Title: and the words so sweet
Author:
buhnebeest
Prompt: #8 - SAY YES: Jim proposes to Bones using a box of Lovehearts. JIM POV
Rating: R
Warnings: Jim’s potty mouth
Word Count: 2226
Summary: wherein Jim has awesome ideas, nobody uses their words and Bones just really likes candy. This is crack.
A/N: This is a fill for
jim_and_bones Sweetheart Challenge. The companion piece by
jim_and_bones can be found over here:
Candy Hearts.
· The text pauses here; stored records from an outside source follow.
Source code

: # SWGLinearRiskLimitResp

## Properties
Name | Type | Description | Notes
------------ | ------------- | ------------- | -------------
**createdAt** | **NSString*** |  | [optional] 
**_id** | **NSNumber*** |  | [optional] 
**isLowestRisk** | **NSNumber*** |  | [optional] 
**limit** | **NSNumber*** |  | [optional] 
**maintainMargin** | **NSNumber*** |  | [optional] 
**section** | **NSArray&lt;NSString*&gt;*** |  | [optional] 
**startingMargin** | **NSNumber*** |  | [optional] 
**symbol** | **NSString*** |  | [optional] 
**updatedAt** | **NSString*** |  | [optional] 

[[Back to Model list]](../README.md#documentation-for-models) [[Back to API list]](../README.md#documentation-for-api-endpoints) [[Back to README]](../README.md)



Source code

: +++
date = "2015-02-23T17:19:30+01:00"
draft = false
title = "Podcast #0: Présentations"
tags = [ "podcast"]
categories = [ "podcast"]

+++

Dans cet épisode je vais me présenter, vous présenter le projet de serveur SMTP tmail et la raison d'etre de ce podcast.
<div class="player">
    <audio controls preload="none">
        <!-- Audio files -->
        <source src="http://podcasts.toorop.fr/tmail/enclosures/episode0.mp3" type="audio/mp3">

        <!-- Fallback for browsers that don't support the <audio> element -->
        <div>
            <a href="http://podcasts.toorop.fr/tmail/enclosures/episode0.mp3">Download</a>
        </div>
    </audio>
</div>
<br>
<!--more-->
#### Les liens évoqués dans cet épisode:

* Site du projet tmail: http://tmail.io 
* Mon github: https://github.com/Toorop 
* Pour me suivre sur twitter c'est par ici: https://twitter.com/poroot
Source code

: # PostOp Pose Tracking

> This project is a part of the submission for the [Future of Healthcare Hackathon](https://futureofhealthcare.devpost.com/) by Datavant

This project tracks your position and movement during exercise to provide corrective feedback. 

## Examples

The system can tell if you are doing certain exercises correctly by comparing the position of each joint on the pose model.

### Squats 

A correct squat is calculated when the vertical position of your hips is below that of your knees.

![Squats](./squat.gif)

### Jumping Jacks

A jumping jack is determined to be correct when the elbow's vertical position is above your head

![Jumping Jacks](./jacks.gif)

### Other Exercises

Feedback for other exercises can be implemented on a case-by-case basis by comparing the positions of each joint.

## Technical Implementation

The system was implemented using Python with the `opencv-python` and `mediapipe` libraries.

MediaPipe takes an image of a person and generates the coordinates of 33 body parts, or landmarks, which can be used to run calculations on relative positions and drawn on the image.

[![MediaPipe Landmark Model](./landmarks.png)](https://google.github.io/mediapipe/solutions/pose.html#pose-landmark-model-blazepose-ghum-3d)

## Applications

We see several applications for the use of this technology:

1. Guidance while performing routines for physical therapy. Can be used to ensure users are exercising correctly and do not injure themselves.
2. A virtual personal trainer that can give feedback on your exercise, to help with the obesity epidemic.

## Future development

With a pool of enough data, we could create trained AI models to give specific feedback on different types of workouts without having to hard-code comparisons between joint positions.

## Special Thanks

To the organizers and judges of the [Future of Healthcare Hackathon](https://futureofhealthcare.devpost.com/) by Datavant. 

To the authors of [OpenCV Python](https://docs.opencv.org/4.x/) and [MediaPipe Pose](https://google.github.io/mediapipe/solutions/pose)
Jim has had some awesome ideas in his life, like that time he drove his dad’s car of the cliff (still in his top five of best adrenaline rushes ever), or like that time he figured out how to get Scotty to stop sleeping in the Engine Room because his own quarters were stocked with illegal substances (‘to condone’ is a magical verb and should apply to everything that is bad for you in the best ways), or that time he saved earth from imploding (that little brainfart got him a starship and everything).
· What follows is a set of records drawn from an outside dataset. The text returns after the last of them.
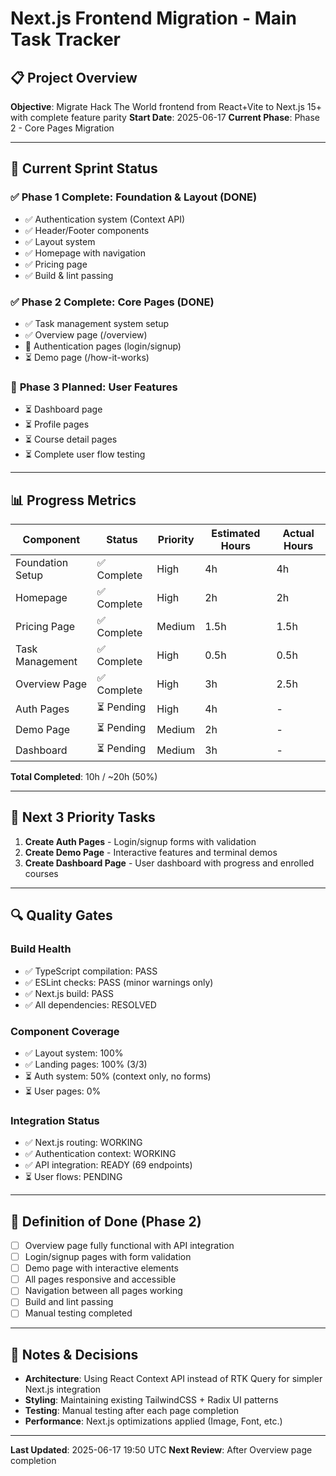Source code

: # Next.js Frontend Migration - Main Task Tracker

## 📋 Project Overview
**Objective**: Migrate Hack The World frontend from React+Vite to Next.js 15+ with complete feature parity
**Start Date**: 2025-06-17
**Current Phase**: Phase 2 - Core Pages Migration

---

## 🎯 Current Sprint Status

### ✅ **Phase 1 Complete: Foundation & Layout (DONE)**
- ✅ Authentication system (Context API)
- ✅ Header/Footer components
- ✅ Layout system
- ✅ Homepage with navigation
- ✅ Pricing page
- ✅ Build & lint passing

### ✅ **Phase 2 Complete: Core Pages (DONE)**
- ✅ Task management system setup
- ✅ Overview page (/overview)
- 🔄 Authentication pages (login/signup)
- ⏳ Demo page (/how-it-works)

### 📅 **Phase 3 Planned: User Features**
- ⏳ Dashboard page
- ⏳ Profile pages
- ⏳ Course detail pages
- ⏳ Complete user flow testing

---

## 📊 Progress Metrics

| Component | Status | Priority | Estimated Hours | Actual Hours |
|-----------|--------|----------|----------------|--------------|
| Foundation Setup | ✅ Complete | High | 4h | 4h |
| Homepage | ✅ Complete | High | 2h | 2h |
| Pricing Page | ✅ Complete | Medium | 1.5h | 1.5h |
| Task Management | ✅ Complete | High | 0.5h | 0.5h |
| Overview Page | ✅ Complete | High | 3h | 2.5h |
| Auth Pages | ⏳ Pending | High | 4h | - |
| Demo Page | ⏳ Pending | Medium | 2h | - |
| Dashboard | ⏳ Pending | Medium | 3h | - |

**Total Completed**: 10h / ~20h (50%)

---

## 🎯 Next 3 Priority Tasks

1. **Create Auth Pages** - Login/signup forms with validation  
2. **Create Demo Page** - Interactive features and terminal demos
3. **Create Dashboard Page** - User dashboard with progress and enrolled courses

---

## 🔍 Quality Gates

### Build Health
- ✅ TypeScript compilation: PASS
- ✅ ESLint checks: PASS (minor warnings only)
- ✅ Next.js build: PASS
- ✅ All dependencies: RESOLVED

### Component Coverage
- ✅ Layout system: 100%
- ✅ Landing pages: 100% (3/3)
- ⏳ Auth system: 50% (context only, no forms)
- ⏳ User pages: 0%

### Integration Status
- ✅ Next.js routing: WORKING
- ✅ Authentication context: WORKING  
- ✅ API integration: READY (69 endpoints)
- ⏳ User flows: PENDING

---

## 🚀 Definition of Done (Phase 2)
- [ ] Overview page fully functional with API integration
- [ ] Login/signup pages with form validation
- [ ] Demo page with interactive elements
- [ ] All pages responsive and accessible
- [ ] Navigation between all pages working
- [ ] Build and lint passing
- [ ] Manual testing completed

---

## 📝 Notes & Decisions
- **Architecture**: Using React Context API instead of RTK Query for simpler Next.js integration
- **Styling**: Maintaining existing TailwindCSS + Radix UI patterns
- **Testing**: Manual testing after each page completion
- **Performance**: Next.js optimizations applied (Image, Font, etc.)

---

**Last Updated**: 2025-06-17 19:50 UTC
**Next Review**: After Overview page completion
Jim’s current idea is particularly inspired, however.
It just… doesn’t really go according to plan.
**
“Bones, can I talk to you in your office for a minute?”
Smooth, easy. Just nice and casual.
“Sure, Jim, but make it quick, I have a goddamn ton of paperwork after I’m through with those idiot crewman messing with the defibrillators. And don’t even think about sending them to Spock, this scolding’s all mine.” Bones looks tremendously gleeful at this. Jim is too nervous to even know what the hell he’s talking about.
“Yeah, sure, whatever,” he says automatically. “Come on.”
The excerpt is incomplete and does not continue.